About this task: An exact copy is needed of each line from the one including "### Development" through the last line of the entries, both ends counted, with nothing added.

Recorded information:
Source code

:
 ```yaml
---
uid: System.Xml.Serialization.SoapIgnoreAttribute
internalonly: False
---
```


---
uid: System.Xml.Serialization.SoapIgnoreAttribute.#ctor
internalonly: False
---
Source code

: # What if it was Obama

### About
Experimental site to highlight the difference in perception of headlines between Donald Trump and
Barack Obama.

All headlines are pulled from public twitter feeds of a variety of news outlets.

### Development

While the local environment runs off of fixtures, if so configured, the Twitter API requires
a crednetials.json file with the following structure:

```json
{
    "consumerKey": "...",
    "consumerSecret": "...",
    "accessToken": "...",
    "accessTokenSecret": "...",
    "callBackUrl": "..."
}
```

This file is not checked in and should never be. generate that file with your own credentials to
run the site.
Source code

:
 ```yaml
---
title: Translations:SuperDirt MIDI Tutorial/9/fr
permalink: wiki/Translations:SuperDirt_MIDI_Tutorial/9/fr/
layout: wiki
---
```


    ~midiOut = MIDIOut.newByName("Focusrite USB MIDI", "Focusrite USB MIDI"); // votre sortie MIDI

Exercise solution:
### Development

While the local environment runs off of fixtures, if so configured, the Twitter API requires
a crednetials.json file with the following structure:

```json
{
    "consumerKey": "...",
    "consumerSecret": "...",
    "accessToken": "...",
    "accessTokenSecret": "...",
    "callBackUrl": "..."
}
```

This file is not checked in and should never be. generate that file with your own credentials to
run the site.
Source code

:
 ```yaml
---
title: Translations:SuperDirt MIDI Tutorial/9/fr
permalink: wiki/Translations:SuperDirt_MIDI_Tutorial/9/fr/
layout: wiki
---
```


    ~midiOut = MIDIOut.newByName("Focusrite USB MIDI", "Focusrite USB MIDI"); // votre sortie MIDI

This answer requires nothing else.